The difference between war in Society and war in Nature depends on when they conclude. In Society, war ends when the "actual force is over," because both parties can then resort to the common authorities for arbitration of past wrongs. In Nature, war does not end until the aggressive party offers peace and reparations for the damage done; until then, the innocent party has a right to try to destroy the aggressor. Locke notes that in the presence of a common authority that fails to act justly, the only possible state is a state of war, because the arbitrating power in place to stop war is itself in violation of the laws of nature and justice. Locke ends the chapter by noting that one of the major reasons people enter into society is to avoid the state of war, for the presence of a supreme power limits the necessity for war and increases stability and security.

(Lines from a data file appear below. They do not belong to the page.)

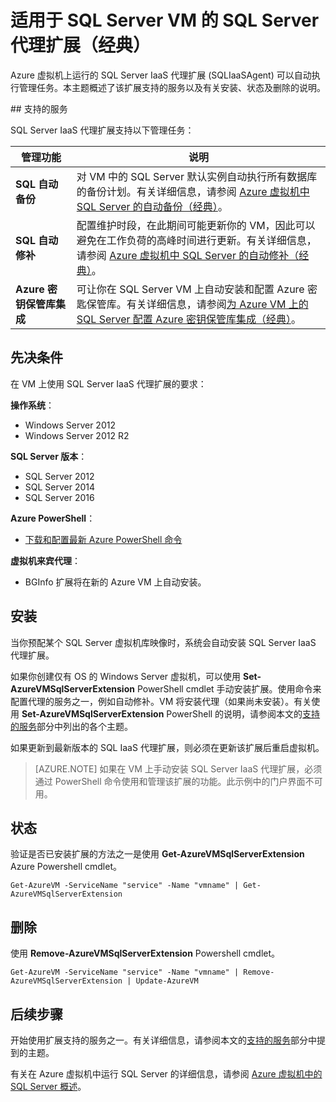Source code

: <!-- Ibiza Portal: tested -->

<properties
	pageTitle="适用于 SQL Server VM 的 SQL Server 代理扩展（经典）| Azure"
	description="本主题介绍如何管理可以自动执行特定 SQL Server 管理任务的 SQL Server 代理扩展。这些任务包括自动备份、自动修补和 Azure 密钥保管库集成。本主题使用经典部署模式。"
	services="virtual-machines-windows"
	documentationCenter=""
	authors="rothja"
	manager="jhubbard"
	editor=""
	tags="azure-service-management"/>

<tags
	ms.service="virtual-machines-windows"
	ms.date="05/16/2016"
	wacn.date="07/25/2016"/>

# 适用于 SQL Server VM 的 SQL Server 代理扩展（经典）

Azure 虚拟机上运行的 SQL Server IaaS 代理扩展 (SQLIaaSAgent) 可以自动执行管理任务。本主题概述了该扩展支持的服务以及有关安装、状态及删除的说明。

##<a name="supported-services"></a> 支持的服务

SQL Server IaaS 代理扩展支持以下管理任务：

| 管理功能 | 说明 |
|---------------------|-------------------------------|
| **SQL 自动备份** | 对 VM 中的 SQL Server 默认实例自动执行所有数据库的备份计划。有关详细信息，请参阅 [Azure 虚拟机中 SQL Server 的自动备份（经典）](/documentation/articles/virtual-machines-windows-classic-sql-automated-backup/)。|
| **SQL 自动修补** | 配置维护时段，在此期间可能更新你的 VM，因此可以避免在工作负荷的高峰时间进行更新。有关详细信息，请参阅 [Azure 虚拟机中 SQL Server 的自动修补（经典）](/documentation/articles/virtual-machines-windows-classic-sql-automated-patching/)。|
| **Azure 密钥保管库集成** | 可让你在 SQL Server VM 上自动安装和配置 Azure 密匙保管库。有关详细信息，请参阅[为 Azure VM 上的 SQL Server 配置 Azure 密钥保管库集成（经典）](/documentation/articles/virtual-machines-windows-classic-ps-sql-keyvault/)。|

## 先决条件

在 VM 上使用 SQL Server IaaS 代理扩展的要求：

**操作系统**：

- Windows Server 2012
- Windows Server 2012 R2

**SQL Server 版本**：

- SQL Server 2012
- SQL Server 2014
- SQL Server 2016

**Azure PowerShell**：

- [下载和配置最新 Azure PowerShell 命令](/documentation/articles/powershell-install-configure/)

**虚拟机来宾代理**：

- BGInfo 扩展将在新的 Azure VM 上自动安装。

## 安装

当你预配某个 SQL Server 虚拟机库映像时，系统会自动安装 SQL Server IaaS 代理扩展。

如果你创建仅有 OS 的 Windows Server 虚拟机，可以使用 **Set-AzureVMSqlServerExtension** PowerShell cmdlet 手动安装扩展。使用命令来配置代理的服务之一，例如自动修补。VM 将安装代理（如果尚未安装）。有关使用 **Set-AzureVMSqlServerExtension** PowerShell 的说明，请参阅本文的[支持的服务](#supported-services)部分中列出的各个主题。

如果更新到最新版本的 SQL IaaS 代理扩展，则必须在更新该扩展后重启虚拟机。

>[AZURE.NOTE] 如果在 VM 上手动安装 SQL Server IaaS 代理扩展，必须通过 PowerShell 命令使用和管理该扩展的功能。此示例中的门户界面不可用。

## 状态

验证是否已安装扩展的方法之一是使用 **Get-AzureVMSqlServerExtension** Azure Powershell cmdlet。

	Get-AzureVM -ServiceName "service" -Name "vmname" | Get-AzureVMSqlServerExtension

## 删除   

使用 **Remove-AzureVMSqlServerExtension** Powershell cmdlet。

	Get-AzureVM -ServiceName "service" -Name "vmname" | Remove-AzureVMSqlServerExtension | Update-AzureVM

## 后续步骤

开始使用扩展支持的服务之一。有关详细信息，请参阅本文的[支持的服务](#supported-services)部分中提到的主题。

有关在 Azure 虚拟机中运行 SQL Server 的详细信息，请参阅 [Azure 虚拟机中的 SQL Server 概述](/documentation/articles/virtual-machines-windows-sql-server-iaas-overview/)。

<!---HONumber=Mooncake_0718_2016-->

Locke starts Chapter 4 by defining natural liberty as a person's right to be ruled solely by the laws of nature, and social liberty as the right to be under no legislative power other than that founded by the consent of the commonwealth, functioning for the commonwealth's benefit.

Locke bases his ideas about slavery on the idea that freedom from arbitrary, absolute power is so fundamental that, even if one sought to, one could not relinquish it; it is therefore impossible for one to enlist into slavery voluntarily. The only possible state of slavery is the extension of the state of war, between a lawful conqueror and a captive, when the captive has been forced into obedience. Locke notes that even in Exodus, the Jews did not sell themselves into slavery, but simply into drudgery, for their masters did not have full power over their lives, and therefore, did not have full control over their liberty.

Chapter 5: Of PropertySummary

Locke starts by stating that, whether by natural reason or the word of the Bible, the earth can be considered the property of people in common to use for their survival and benefit. He then posits a key question: if the earth and everything on it is the common property of humankind, how does one come upon individual property?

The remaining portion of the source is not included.